The Thessalonians had a problem: some of their members had died, and the survivors were worried these believers would miss out on Christ's return. Paul's answer in vv. 13–18 is one of the most pastoral passages in the New Testament. The phrase 'which are asleep' is a deliberate word choice — sleep implies waking. Paul is not saying death is trivial or that grief is wrong; he wept himself, and commends weeping (cf. Romans 12:15). What he forbids is grief shaped by the assumption that the dead are simply gone, as the surrounding pagan world believed. Inscriptions in ancient Thessalonica expressed precisely that hopelessness: the dead are lost, the parting is final, the night has no morning. The Thessalonian believers were sliding into that same despair. Paul's corrective is doctrinal: because Jesus died and rose, those who die 'in him' share the same trajectory. Their bodies rest; they are not abandoned. The hope here is resurrection — bodily, communal, and tied to Christ's return — not merely a vague sense that the soul 'goes somewhere nice.'

"Christians shouldn't grieve when someone dies — that shows a lack of faith." This is the most damaging misreading of this verse, and it has caused real harm to bereaved people who were made to feel their tears were a spiritual failure. Paul does not say 'do not grieve.' He says do not grieve 'as others who have no hope' — the distinction is between grief shaped by despair and grief held inside hope. Jesus wept at Lazarus's tomb (John 11:35), even knowing he was about to raise him. Paul himself counts grief over the sick as normal and human (Philippians 2:27). The 'others' in this verse are specifically the pagan world of Thessalonica, whose epitaphs expressed the conviction that death was a final, unbroken night. Christian grief is real grief — it acknowledges genuine loss, genuine absence, genuine pain. What it does not do is conclude that the story ends there. The comfort Paul offers is not 'don't feel this'; it is 'you know something the grieving world around you does not: the dead in Christ are asleep, not gone, and the same Lord who rose will bring them with him.'
Matthew Henryearly 18th c. · PD

Henry reads the passage as a pastoral correction of immoderate grief, not a prohibition of grief itself. He notes that weeping for our own loss is natural and lawful, but that excessive sorrow acts as if we have no hope — which is precisely the pagan posture. The antidote is the doctrine of resurrection: those who sleep in Jesus are in his arms, their dust under his care, and they will be brought with him when he comes.
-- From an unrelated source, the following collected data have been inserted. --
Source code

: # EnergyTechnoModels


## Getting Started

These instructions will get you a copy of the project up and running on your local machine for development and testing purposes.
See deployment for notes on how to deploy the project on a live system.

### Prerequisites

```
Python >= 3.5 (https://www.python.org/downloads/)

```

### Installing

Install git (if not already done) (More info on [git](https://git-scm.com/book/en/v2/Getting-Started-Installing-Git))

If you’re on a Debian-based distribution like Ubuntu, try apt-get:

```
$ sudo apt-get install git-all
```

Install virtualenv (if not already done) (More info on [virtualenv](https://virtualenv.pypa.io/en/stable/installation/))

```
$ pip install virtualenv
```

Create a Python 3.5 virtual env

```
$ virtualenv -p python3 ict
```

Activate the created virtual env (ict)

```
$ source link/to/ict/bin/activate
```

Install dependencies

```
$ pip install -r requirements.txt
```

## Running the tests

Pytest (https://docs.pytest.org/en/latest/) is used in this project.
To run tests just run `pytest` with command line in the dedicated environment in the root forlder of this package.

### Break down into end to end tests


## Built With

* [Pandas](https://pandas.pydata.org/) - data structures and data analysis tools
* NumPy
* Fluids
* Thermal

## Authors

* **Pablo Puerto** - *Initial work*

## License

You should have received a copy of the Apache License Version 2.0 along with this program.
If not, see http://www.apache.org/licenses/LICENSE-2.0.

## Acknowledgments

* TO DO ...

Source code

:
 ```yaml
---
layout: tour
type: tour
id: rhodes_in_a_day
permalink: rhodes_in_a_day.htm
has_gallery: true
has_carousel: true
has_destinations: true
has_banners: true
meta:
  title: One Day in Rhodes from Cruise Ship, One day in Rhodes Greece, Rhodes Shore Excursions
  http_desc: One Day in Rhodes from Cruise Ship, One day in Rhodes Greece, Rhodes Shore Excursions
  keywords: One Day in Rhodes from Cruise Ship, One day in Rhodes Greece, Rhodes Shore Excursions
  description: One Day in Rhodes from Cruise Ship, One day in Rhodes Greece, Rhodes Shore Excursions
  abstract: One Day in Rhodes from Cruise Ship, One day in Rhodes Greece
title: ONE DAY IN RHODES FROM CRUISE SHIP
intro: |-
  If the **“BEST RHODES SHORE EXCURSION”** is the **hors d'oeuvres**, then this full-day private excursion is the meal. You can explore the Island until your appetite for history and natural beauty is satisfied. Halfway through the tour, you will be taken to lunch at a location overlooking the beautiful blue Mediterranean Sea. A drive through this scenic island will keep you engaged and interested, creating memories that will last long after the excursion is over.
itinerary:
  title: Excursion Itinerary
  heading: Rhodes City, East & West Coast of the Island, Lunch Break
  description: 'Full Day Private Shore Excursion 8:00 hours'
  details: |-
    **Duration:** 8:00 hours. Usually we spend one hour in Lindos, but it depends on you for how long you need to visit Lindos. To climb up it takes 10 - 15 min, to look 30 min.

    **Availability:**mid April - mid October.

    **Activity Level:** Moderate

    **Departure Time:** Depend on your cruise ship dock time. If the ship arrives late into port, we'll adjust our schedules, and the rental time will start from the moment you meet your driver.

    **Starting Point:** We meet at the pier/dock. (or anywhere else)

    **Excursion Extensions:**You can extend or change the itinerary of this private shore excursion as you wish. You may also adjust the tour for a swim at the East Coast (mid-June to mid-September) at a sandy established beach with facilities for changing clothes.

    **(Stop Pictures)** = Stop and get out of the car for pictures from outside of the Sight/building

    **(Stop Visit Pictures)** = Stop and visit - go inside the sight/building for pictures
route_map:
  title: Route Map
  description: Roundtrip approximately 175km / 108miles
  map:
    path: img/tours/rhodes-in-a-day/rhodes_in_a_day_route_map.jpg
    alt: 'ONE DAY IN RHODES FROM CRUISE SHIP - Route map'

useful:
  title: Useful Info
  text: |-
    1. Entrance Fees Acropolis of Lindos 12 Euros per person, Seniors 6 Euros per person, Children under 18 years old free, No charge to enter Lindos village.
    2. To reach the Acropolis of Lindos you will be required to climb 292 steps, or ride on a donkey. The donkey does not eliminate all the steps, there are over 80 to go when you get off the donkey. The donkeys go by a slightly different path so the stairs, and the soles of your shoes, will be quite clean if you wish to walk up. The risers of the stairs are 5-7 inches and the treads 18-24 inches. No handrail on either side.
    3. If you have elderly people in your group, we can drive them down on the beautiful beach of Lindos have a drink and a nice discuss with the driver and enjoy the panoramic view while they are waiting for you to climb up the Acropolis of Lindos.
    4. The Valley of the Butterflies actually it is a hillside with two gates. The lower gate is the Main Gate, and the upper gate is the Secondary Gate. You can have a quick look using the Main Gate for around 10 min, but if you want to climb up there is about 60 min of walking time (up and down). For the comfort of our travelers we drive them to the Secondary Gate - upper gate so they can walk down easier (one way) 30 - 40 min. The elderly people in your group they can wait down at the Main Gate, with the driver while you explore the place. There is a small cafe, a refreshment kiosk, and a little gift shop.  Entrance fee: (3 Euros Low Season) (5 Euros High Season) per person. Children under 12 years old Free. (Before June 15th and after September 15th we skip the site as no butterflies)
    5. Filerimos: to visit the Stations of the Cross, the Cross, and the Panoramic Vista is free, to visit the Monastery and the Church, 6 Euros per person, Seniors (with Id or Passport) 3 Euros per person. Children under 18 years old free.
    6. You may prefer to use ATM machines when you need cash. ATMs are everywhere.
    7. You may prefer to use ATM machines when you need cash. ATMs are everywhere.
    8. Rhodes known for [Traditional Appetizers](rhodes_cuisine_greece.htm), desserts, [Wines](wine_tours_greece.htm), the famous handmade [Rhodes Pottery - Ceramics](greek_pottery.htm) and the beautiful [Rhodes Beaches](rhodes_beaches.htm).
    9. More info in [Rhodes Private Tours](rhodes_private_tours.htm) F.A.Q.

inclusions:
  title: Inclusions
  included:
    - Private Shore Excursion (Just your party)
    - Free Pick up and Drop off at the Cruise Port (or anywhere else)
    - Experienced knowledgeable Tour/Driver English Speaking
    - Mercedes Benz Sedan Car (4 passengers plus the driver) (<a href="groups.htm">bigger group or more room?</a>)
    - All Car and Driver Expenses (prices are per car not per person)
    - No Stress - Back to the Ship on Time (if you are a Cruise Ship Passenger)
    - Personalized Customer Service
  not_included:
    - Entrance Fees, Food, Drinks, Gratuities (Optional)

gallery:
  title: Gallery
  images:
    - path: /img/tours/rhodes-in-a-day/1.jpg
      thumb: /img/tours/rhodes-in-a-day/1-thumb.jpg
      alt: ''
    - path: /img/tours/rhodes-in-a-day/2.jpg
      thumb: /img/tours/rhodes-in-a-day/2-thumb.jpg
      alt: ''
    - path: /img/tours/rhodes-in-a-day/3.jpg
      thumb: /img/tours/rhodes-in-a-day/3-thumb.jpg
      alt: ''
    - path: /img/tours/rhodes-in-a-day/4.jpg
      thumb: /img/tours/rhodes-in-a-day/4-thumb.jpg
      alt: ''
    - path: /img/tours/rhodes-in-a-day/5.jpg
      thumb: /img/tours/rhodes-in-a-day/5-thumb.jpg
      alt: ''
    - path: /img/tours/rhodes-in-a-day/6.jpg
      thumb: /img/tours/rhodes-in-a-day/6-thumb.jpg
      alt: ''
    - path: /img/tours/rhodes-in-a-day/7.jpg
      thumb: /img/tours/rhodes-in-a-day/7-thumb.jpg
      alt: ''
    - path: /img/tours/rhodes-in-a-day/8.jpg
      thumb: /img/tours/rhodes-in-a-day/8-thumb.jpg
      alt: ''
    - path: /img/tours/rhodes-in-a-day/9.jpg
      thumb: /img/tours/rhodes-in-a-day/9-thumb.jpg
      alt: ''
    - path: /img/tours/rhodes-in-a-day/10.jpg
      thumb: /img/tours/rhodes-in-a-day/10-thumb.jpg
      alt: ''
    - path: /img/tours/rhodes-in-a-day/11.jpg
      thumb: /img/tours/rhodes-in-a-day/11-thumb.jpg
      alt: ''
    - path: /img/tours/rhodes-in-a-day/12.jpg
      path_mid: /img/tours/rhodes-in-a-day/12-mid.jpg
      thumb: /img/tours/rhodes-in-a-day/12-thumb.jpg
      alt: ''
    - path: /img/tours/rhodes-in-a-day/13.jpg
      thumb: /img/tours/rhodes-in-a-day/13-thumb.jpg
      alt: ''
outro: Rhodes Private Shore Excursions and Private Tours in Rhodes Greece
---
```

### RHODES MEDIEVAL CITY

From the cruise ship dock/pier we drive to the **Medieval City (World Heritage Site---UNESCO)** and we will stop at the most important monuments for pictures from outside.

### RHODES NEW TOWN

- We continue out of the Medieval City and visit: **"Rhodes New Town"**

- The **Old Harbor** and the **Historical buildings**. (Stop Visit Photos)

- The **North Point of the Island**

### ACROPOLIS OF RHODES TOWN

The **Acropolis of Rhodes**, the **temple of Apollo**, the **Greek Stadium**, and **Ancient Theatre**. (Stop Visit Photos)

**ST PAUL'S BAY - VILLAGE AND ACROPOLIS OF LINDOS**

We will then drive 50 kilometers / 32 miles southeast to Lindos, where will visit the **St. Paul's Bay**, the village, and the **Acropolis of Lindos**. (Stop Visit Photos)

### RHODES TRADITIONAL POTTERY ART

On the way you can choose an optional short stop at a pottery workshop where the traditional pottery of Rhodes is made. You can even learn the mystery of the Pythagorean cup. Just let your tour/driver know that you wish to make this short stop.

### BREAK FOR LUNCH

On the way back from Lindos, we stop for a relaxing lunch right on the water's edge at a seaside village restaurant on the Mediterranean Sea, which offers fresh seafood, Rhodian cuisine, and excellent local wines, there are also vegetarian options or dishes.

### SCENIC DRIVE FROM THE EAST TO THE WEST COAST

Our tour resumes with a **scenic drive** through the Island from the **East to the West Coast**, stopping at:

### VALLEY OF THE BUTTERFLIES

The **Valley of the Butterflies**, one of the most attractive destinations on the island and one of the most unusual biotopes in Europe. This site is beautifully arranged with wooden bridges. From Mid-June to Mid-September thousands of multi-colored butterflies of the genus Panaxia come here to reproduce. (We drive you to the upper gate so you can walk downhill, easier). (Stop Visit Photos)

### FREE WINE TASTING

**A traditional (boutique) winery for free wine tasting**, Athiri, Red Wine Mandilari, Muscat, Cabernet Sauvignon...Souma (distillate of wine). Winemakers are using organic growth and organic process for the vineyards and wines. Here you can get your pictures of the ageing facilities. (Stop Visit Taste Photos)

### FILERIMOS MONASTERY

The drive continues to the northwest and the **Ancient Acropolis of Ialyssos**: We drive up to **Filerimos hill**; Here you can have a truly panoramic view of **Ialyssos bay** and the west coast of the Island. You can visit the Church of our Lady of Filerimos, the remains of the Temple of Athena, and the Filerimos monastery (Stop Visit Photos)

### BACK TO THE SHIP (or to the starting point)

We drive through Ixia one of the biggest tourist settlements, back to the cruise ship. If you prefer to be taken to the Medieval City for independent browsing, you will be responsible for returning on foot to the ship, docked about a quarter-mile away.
Jamieson, Fausset & Brown19th c. · PD

JFB notes that Paul's preaching at Thessalonica had centered on the coming kingdom, and some had twisted this into a fear that the already-dead would be excluded from its glory. Paul corrects that error directly. JFB also observes that the heathen world of Thessalonica had no resurrection hope whatsoever — pagan epitaphs from the city confirm it — making the contrast between Christian and non-Christian grief sharp and concrete, not merely theoretical.

John Gill18th c. · PD

Gill emphasizes that 'sleep' for the dead was common Eastern idiom, grounded in the real likeness between sleep and death: both involve rest, both end in rising. He stresses that Paul is not calling for Stoic numbness — that would contradict Scripture and nature — but for a grief qualitatively different from that of people who believe death is final annihilation. The 'others' with no hope are the Gentiles in their natural, unregenerate state.

κοιμάω koimaō

'To sleep.' The verb Paul uses throughout this passage for death (vv. 13, 14, 15). It is not a euphemism designed to soften the blow — it is a theological claim. Sleep ends in waking. By choosing this word, Paul embeds the resurrection into the very language of death. The same root appears in 1 Corinthians 15:20, where Christ is 'the firstfruits of those who have fallen asleep.' The word does not minimize death; it reframes its direction.